My maternal Grandfather’s botany text book has an old gravure plate of woodlands. It is titled, “An excellent spot for study by outdoor classes.” This outdoors has been my passion in all I shoot. In these woodlands, I wade through the tenuous, fragility, vulnerability, transience, transformation, the unknown and the incomplete. Epigenetics’ triggers intuitive knowledge of generations; joy vigorously and authentically as the heliotrope of the plant, guides the works evolution. The deep artifacts of elegy to youth subsume connecting us to rhetorical poetic images of civilizations’ past. The numinous quality of Nature is mystifying.
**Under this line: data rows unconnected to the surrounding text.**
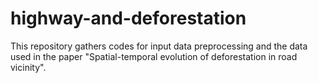 # highway-and-deforestation
This repository gathers codes for input data preprocessing and the data used in the paper "Spatial-temporal evolution of deforestation in road vicinity".
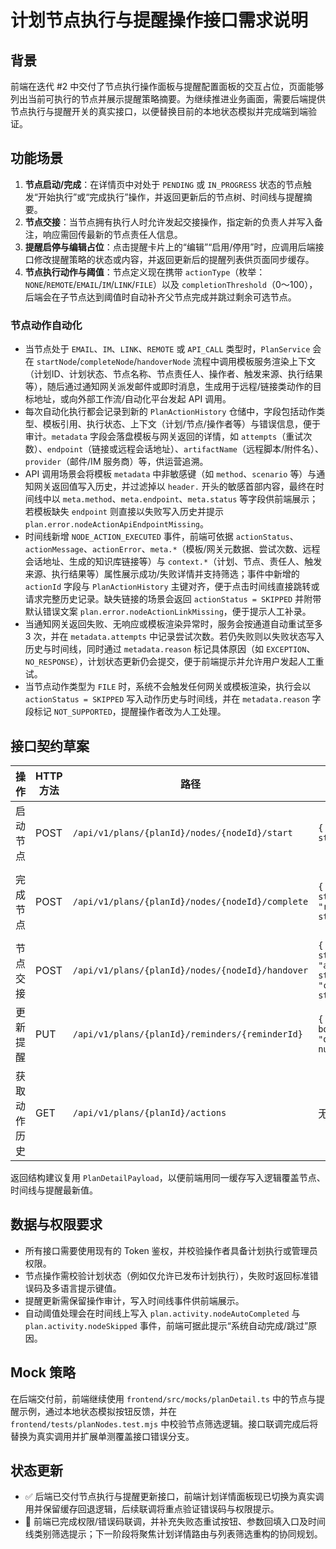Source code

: # 计划节点执行与提醒操作接口需求说明

## 背景

前端在迭代 #2 中交付了节点执行操作面板与提醒配置面板的交互占位，页面能够列出当前可执行的节点并展示提醒策略摘要。为继续推进业务画面，需要后端提供节点执行与提醒开关的真实接口，以便替换目前的本地状态模拟并完成端到端验证。

## 功能场景

1. **节点启动/完成**：在详情页中对处于 `PENDING` 或 `IN_PROGRESS` 状态的节点触发“开始执行”或“完成执行”操作，并返回更新后的节点树、时间线与提醒摘要。
2. **节点交接**：当节点拥有执行人时允许发起交接操作，指定新的负责人并写入备注，响应需回传最新的节点责任人信息。
3. **提醒启停与编辑占位**：点击提醒卡片上的“编辑”“启用/停用”时，应调用后端接口修改提醒策略的状态或内容，并返回更新后的提醒列表供页面同步缓存。
4. **节点执行动作与阈值**：节点定义现在携带 `actionType`（枚举：`NONE`/`REMOTE`/`EMAIL`/`IM`/`LINK`/`FILE`）以及 `completionThreshold`（0～100），后端会在子节点达到阈值时自动补齐父节点完成并跳过剩余可选节点。

### 节点动作自动化

- 当节点处于 `EMAIL`、`IM`、`LINK`、`REMOTE` 或 `API_CALL` 类型时，`PlanService` 会在 `startNode`/`completeNode`/`handoverNode` 流程中调用模板服务渲染上下文（计划ID、计划状态、节点名称、节点责任人、操作者、触发来源、执行结果等），随后通过通知网关派发邮件或即时消息，生成用于远程/链接类动作的目标地址，或向外部工作流/自动化平台发起 API 调用。
- 每次自动化执行都会记录到新的 `PlanActionHistory` 仓储中，字段包括动作类型、模板引用、执行状态、上下文（计划/节点/操作者等）与错误信息，便于审计。`metadata` 字段会落盘模板与网关返回的详情，如 `attempts`（重试次数）、`endpoint`（链接或远程会话地址）、`artifactName`（远程脚本/附件名）、`provider`（邮件/IM 服务商）等，供运营追溯。
- API 调用场景会将模板 `metadata` 中非敏感键（如 `method`、`scenario` 等）与通知网关返回值写入历史，并过滤掉以 `header.` 开头的敏感首部内容，最终在时间线中以 `meta.method`、`meta.endpoint`、`meta.status` 等字段供前端展示；若模板缺失 `endpoint` 则直接以失败写入历史并提示 `plan.error.nodeActionApiEndpointMissing`。
- 时间线新增 `NODE_ACTION_EXECUTED` 事件，前端可依据 `actionStatus`、`actionMessage`、`actionError`、`meta.*`（模板/网关元数据、尝试次数、远程会话地址、生成的知识库链接等）与 `context.*`（计划、节点、责任人、触发来源、执行结果等）属性展示成功/失败详情并支持筛选；事件中新增的 `actionId` 字段与 `PlanActionHistory` 主键对齐，便于点击时间线直接跳转或请求完整历史记录。缺失链接的场景会返回 `actionStatus = SKIPPED` 并附带默认错误文案 `plan.error.nodeActionLinkMissing`，便于提示人工补录。
- 当通知网关返回失败、无响应或模板渲染异常时，服务会按通道自动重试至多 3 次，并在 `metadata.attempts` 中记录尝试次数。若仍失败则以失败状态写入历史与时间线，同时通过 `metadata.reason` 标记具体原因（如 `EXCEPTION`、`NO_RESPONSE`），计划状态更新仍会提交，便于前端提示并允许用户发起人工重试。
- 当节点动作类型为 `FILE` 时，系统不会触发任何网关或模板渲染，执行会以 `actionStatus = SKIPPED` 写入动作历史与时间线，并在 `metadata.reason`
  字段标记 `NOT_SUPPORTED`，提醒操作者改为人工处理。

## 接口契约草案

| 操作 | HTTP 方法 | 路径 | 请求体 | 响应 | 备注 |
| --- | --- | --- | --- | --- | --- |
| 启动节点 | POST | `/api/v1/plans/{planId}/nodes/{nodeId}/start` | `{ "operatorId": string }` | `PlanDetailPayload` | 触发成功后需更新时间线与节点状态 |
| 完成节点 | POST | `/api/v1/plans/{planId}/nodes/{nodeId}/complete` | `{ "operatorId": string, "resultSummary"?: string }` | `PlanDetailPayload` | 当子节点达到父节点 `completionThreshold` 时，响应会携带父节点的自动完成与被跳过的兄弟节点 |
| 节点交接 | POST | `/api/v1/plans/{planId}/nodes/{nodeId}/handover` | `{ "operatorId": string, "assigneeId": string, "comment"?: string }` | `PlanDetailPayload` | 需校验节点允许交接的状态 |
| 更新提醒 | PUT | `/api/v1/plans/{planId}/reminders/{reminderId}` | `{ "active": boolean, "offsetMinutes"?: number }` | `PlanDetailPayload` | 前端当前仅需要启停能力，后续可拓展字段 |
| 获取动作历史 | GET | `/api/v1/plans/{planId}/actions` | 无 | `PlanActionHistory[]` | 返回最近的动作执行历史，列表按触发时间升序，元素包含 `context.*` 与 `meta.*` 详情，便于前端渲染时间线或溯源 |

返回结构建议复用 `PlanDetailPayload`，以便前端用同一缓存写入逻辑覆盖节点、时间线与提醒最新值。

## 数据与权限要求

- 所有接口需要使用现有的 Token 鉴权，并校验操作者具备计划执行或管理员权限。
- 节点操作需校验计划状态（例如仅允许已发布计划执行），失败时返回标准错误码及多语言提示键值。
- 提醒更新需保留操作审计，写入时间线事件供前端展示。
- 自动阈值处理会在时间线上写入 `plan.activity.nodeAutoCompleted` 与 `plan.activity.nodeSkipped` 事件，前端可据此提示“系统自动完成/跳过”原因。

## Mock 策略

在后端交付前，前端继续使用 `frontend/src/mocks/planDetail.ts` 中的节点与提醒示例，通过本地状态模拟按钮反馈，并在 `frontend/tests/planNodes.test.mjs` 中校验节点筛选逻辑。接口联调完成后将替换为真实调用并扩展单测覆盖接口错误分支。

## 状态更新

- ✅ 后端已交付节点执行与提醒更新接口，前端计划详情面板现已切换为真实调用并保留缓存回退逻辑，后续联调将重点验证错误码与权限提示。
- 🔄 前端已完成权限/错误码联调，并补充失败态重试按钮、参数回填入口及时间线类别筛选提示；下一阶段将聚焦计划详情路由与列表筛选重构的协同规划。
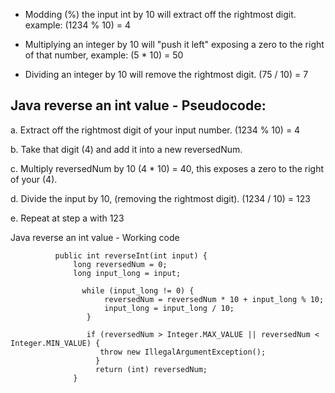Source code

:- Modding (%) the input int by 10 will extract off the rightmost digit. example: (1234 % 10) = 4

- Multiplying an integer by 10 will "push it left" exposing a zero to the right of that number, example: (5 * 10) = 50

- Dividing an integer by 10 will remove the rightmost digit. (75 / 10) = 7

## Java reverse an int value - Pseudocode:

a. Extract off the rightmost digit of your input number. (1234 % 10) = 4

b. Take that digit (4) and add it into a new reversedNum.

c. Multiply reversedNum by 10 (4 * 10) = 40, this exposes a zero to the right of your (4).

d. Divide the input by 10, (removing the rightmost digit). (1234 / 10) = 123

e. Repeat at step a with 123

Java reverse an int value - Working code

              public int reverseInt(int input) {
                  long reversedNum = 0;
                  long input_long = input;

                    while (input_long != 0) {
                         reversedNum = reversedNum * 10 + input_long % 10;
                         input_long = input_long / 10;
                     }

                     if (reversedNum > Integer.MAX_VALUE || reversedNum < Integer.MIN_VALUE) {
                        throw new IllegalArgumentException();
                       }
                       return (int) reversedNum;
                  }
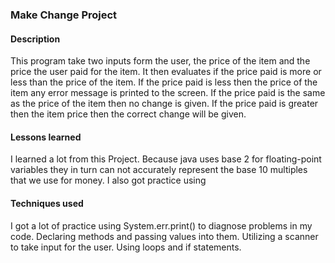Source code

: ### Make Change Project

#### Description
This program take two inputs form the user, the price of the item and the price the user paid for the item. It then evaluates if the price paid is more or less than the price of the item. If the price paid is less then the price of the item any error message is printed to the screen. If the price paid is the same as the price of the item then no change is given. If the price paid is greater then the item price then the correct change will be given.

#### Lessons learned
I learned a lot from this Project. Because java uses base 2 for floating-point variables they in turn can not accurately represent the base 10 multiples that we use for money. I also got practice using

#### Techniques used
I got a lot of practice using System.err.print() to diagnose problems in my code. Declaring methods and passing values into them. Utilizing a scanner to take input for the user. Using loops and if statements.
Objectifying events of daily life reveal the multitude of meanings as never ending, never stagnating. Our vulnerability within this changing landscape is singular, yet, inexorability connected to all that have gone before us in numinous pursuit of living. “The beauty of the world and the courage it takes to survive in it,” a quote from Dorothea Lange, is a guiding premise.